Wojciech Maliszewski, said Zimbabwe’s economy has made significant progress with his International Monetary Fund supporting Zimbabwe’s economic progress representing a “regime change,” but declining to say if or when the Washington-based lender would grant Zimbabwe a staff-monitored program.
The IMF official, Wojciech Maliszewski, visited the southern African nation to conduct a regular IMF economic health update, stating the conduct of the Reserve Bank of Zimbabwe (RBZ), vowed to stop printing money to finance the government which, is particularly impressive if implemented as RBZ former boss now Mutapa Investment Fund CEO Dr John Mangudya was on record of rebuking the late former President Robert Mugabe to whip his “government to live within it’s means,” a tradition he continued even under the Second Republic of President Emmerson Mnangagwa to live within it’s means and not over borrow from the apex bank, something his successor Governor John Mushayavanhu is emulating.
“The RBZ, holding liquidity positions tight, not providing monetary financing to the government. I think this is a regime shift,” he told Professor Mthuli Ncube Minister of Finance and Mutapa Investment Fund CEO Dr Mangudya in the capital, Harare, last week.
The IMF official however declined to be drawn on whether the IMF would accede to Zimbabwe’s request for a SMP. The informal process could lift confidence in the country and provide a stepping stone to restructuring a $21 billion debt pile that’s kept it locked out of global financial markets since it defaulted in 1999.

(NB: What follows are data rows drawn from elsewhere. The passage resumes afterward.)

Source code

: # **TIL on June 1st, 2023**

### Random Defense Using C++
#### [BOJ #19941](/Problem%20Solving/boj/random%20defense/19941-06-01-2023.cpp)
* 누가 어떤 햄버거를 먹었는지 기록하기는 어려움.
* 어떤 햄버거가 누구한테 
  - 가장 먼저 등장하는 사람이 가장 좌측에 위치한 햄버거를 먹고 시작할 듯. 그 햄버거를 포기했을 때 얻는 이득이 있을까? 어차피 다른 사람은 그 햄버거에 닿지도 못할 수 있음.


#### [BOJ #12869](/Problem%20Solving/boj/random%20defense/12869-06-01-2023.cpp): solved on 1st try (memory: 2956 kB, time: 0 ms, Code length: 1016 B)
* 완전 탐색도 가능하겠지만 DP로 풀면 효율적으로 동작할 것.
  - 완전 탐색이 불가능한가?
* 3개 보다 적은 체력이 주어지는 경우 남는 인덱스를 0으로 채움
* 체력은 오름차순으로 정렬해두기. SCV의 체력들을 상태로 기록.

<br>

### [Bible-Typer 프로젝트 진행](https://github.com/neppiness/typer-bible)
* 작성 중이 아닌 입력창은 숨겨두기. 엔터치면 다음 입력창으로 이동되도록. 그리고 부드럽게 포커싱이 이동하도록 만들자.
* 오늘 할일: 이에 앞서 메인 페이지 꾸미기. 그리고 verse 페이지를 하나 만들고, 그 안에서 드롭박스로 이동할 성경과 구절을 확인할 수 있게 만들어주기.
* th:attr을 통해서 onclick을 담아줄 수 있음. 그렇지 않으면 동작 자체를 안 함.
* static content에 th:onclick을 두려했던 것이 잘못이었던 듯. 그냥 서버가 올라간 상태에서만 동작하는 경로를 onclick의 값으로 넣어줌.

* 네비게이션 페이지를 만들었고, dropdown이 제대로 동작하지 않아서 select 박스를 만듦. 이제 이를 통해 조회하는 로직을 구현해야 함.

“What is most important for us at this stage is to make sure that when authorities enter the program, they will exit a successfully completed program,” he said. “This requires a lot of effort, a lot time from both us and the authorities on the other side.”
South Africa was asked for help by Zimbabwe in getting its debt reworked under the Group of 20 Common Framework, trying to revive an economy wracked by years of mismanagement that’s stoked hyperinflation and currency collapse.